-- Supplied records follows --

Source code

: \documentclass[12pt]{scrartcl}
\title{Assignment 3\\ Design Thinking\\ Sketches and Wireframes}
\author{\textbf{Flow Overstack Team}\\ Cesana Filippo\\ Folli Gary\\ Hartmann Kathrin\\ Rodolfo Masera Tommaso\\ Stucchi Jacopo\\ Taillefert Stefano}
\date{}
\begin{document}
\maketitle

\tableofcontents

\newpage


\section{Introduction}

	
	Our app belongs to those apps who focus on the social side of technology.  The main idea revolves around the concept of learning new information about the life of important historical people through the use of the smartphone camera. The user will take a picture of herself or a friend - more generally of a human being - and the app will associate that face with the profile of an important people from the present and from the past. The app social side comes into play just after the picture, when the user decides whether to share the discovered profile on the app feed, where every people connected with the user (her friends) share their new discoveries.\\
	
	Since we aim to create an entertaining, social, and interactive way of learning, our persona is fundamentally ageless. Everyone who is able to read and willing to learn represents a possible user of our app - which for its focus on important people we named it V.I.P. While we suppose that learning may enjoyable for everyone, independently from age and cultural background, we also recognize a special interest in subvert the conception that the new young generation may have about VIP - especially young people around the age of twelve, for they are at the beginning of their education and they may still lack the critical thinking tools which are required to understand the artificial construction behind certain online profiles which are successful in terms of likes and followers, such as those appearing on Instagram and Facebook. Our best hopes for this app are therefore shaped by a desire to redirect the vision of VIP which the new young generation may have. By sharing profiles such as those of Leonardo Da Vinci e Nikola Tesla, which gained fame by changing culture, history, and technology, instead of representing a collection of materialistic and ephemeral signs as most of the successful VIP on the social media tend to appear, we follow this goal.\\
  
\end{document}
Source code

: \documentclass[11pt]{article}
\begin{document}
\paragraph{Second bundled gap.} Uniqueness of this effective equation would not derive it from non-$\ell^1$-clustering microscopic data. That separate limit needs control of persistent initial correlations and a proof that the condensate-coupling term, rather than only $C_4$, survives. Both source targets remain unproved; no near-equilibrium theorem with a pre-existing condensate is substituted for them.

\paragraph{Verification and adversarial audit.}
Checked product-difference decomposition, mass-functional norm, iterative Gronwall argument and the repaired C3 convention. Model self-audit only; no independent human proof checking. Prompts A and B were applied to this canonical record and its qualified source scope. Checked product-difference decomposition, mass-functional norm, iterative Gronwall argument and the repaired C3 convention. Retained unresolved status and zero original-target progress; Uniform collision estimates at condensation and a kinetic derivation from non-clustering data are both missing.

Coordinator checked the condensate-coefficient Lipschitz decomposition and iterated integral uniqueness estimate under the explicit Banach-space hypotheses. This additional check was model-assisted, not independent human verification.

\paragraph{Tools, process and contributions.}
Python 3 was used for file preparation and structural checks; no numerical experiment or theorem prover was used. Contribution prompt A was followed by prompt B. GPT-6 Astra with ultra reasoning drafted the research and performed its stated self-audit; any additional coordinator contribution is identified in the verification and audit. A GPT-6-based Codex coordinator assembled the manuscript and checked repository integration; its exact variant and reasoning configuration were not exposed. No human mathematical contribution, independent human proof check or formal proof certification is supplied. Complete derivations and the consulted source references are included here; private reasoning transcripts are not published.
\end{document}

-- Supplied records concluded --

** About this exercise **
All lines above that include the word "documentclass" must be copied into the answer.

** Completed exercise **
: \documentclass[12pt]{scrartcl}
: \documentclass[11pt]{article}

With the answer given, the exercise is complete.